Black Friday saw $534 million in online retail spending (excluding travel), up 1 percent compared with the prior year, according to digital tracking company comScore. For the combination of Thanksgiving Day and Black Friday, online sales were up 2 percent relative to last year.

Approximately $288 million was spent on Thanksgiving Day, a 6 percent increase, comScore reports.

For the first 28 days in November, $10.41 billion has been spent online, marking a 4-percent decline versus the corresponding days last year, according to the Reston, Va.-based company.

“Early reports suggest that Black Friday sales in retail stores were slightly better than anticipated in this depressed retail climate, and that performance apparently extended to the online channel,” said comScore chairman, Gian Fulgoni. “It’s probable that on Black Friday consumers responded positively to the very aggressive promotions and discounts being offered in retail stores, so it will be important to see how they respond to similarly attractive deals being offered online on Cyber Monday, the traditional kick-off to the online holiday shopping season.”
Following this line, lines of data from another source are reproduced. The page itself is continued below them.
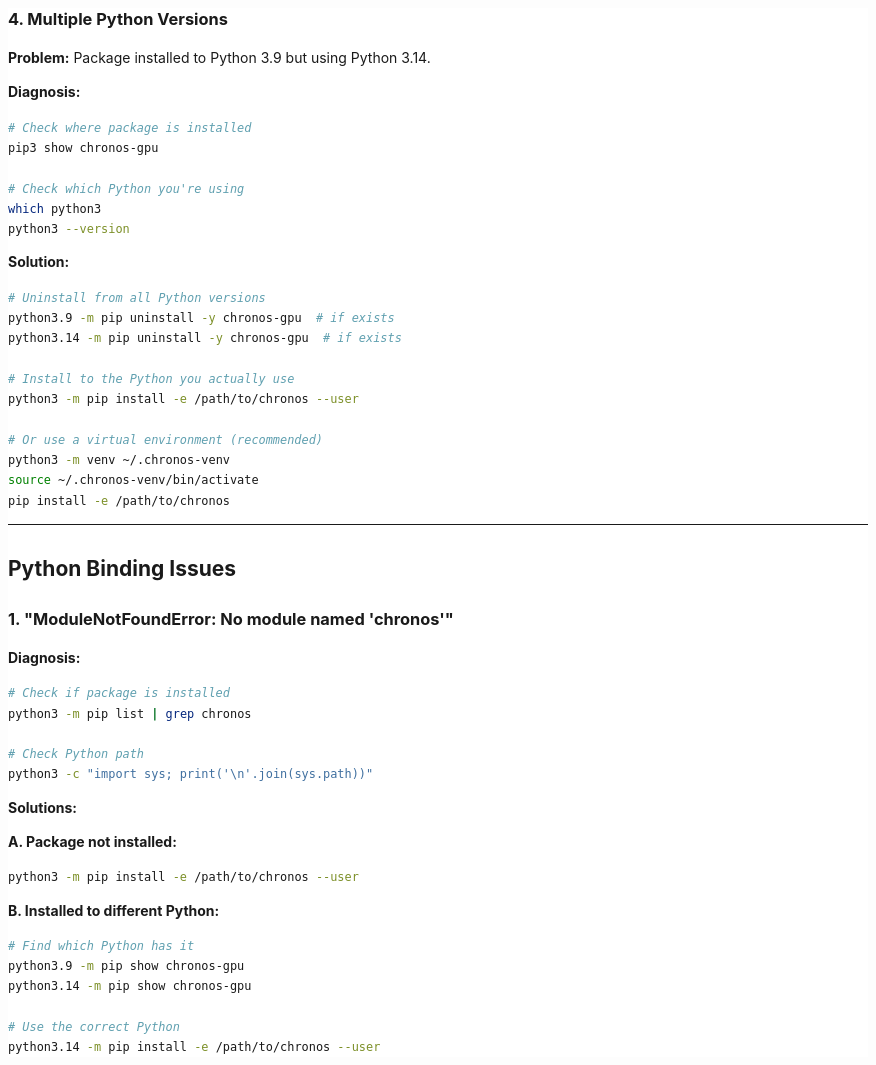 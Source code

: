 
### 4. Multiple Python Versions

**Problem:** Package installed to Python 3.9 but using Python 3.14.

**Diagnosis:**
```bash
# Check where package is installed
pip3 show chronos-gpu

# Check which Python you're using
which python3
python3 --version
```

**Solution:**
```bash
# Uninstall from all Python versions
python3.9 -m pip uninstall -y chronos-gpu  # if exists
python3.14 -m pip uninstall -y chronos-gpu  # if exists

# Install to the Python you actually use
python3 -m pip install -e /path/to/chronos --user

# Or use a virtual environment (recommended)
python3 -m venv ~/.chronos-venv
source ~/.chronos-venv/bin/activate
pip install -e /path/to/chronos
```

---

## Python Binding Issues

### 1. "ModuleNotFoundError: No module named 'chronos'"

**Diagnosis:**
```bash
# Check if package is installed
python3 -m pip list | grep chronos

# Check Python path
python3 -c "import sys; print('\n'.join(sys.path))"
```

**Solutions:**

**A. Package not installed:**
```bash
python3 -m pip install -e /path/to/chronos --user
```

**B. Installed to different Python:**
```bash
# Find which Python has it
python3.9 -m pip show chronos-gpu
python3.14 -m pip show chronos-gpu

# Use the correct Python
python3.14 -m pip install -e /path/to/chronos --user
```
Evidently, one of the benefits of avoiding the Black Friday crush at retail stores and opting to shop online is not waking up at the crack of dawn. The early morning rush online – between the hours of 4:00-8:00 a.m. – accounted for just 11 percent of the day’s total online retail sales, while the period after 8:00 a.m. saw 84 percent of online sales take place. The 12:00- 4:00 p.m. segment represented the highest share of Black Friday online sales (24 percent), with the hour of 12:00-1:00 p.m. being the heaviest individual hour of spending with 8 percent of sales.

The Monday after Thanksgiving, known as “Cyber Monday,” represents the first significant spike in online spending activity for the holiday season, accoding to comScore. The phenomenon results from Cyber Monday being the first working day following the Thanksgiving holiday and the fact that purchases from work still account for approximately half of all e-commerce spending.

Interestingly, Cyber Monday has historically proved to be an accurate bellwether for the overall performance of the online holiday shopping season. While the year-over-year growth rates for individual online spending days vary quite significantly throughout the season, during the past few years Cyber Monday has been within a few percentage points of the final holiday season growth rate.

For example, in 2007, Cyber Monday saw a year-over-year sales increase of 21 percent, while the growth of online spending for the holiday season was 19 percent.

“With so much volatility right now in the variables that influence consumer spending, predicting where this online holiday season will end up has been far more challenging than in previous years,” Fulgoni said. “That said, Cyber Monday may well prove to be an important indicator of whether the decline in spending that we’ve seen during the first few weeks of the online holiday season will continue for the balance of the year.”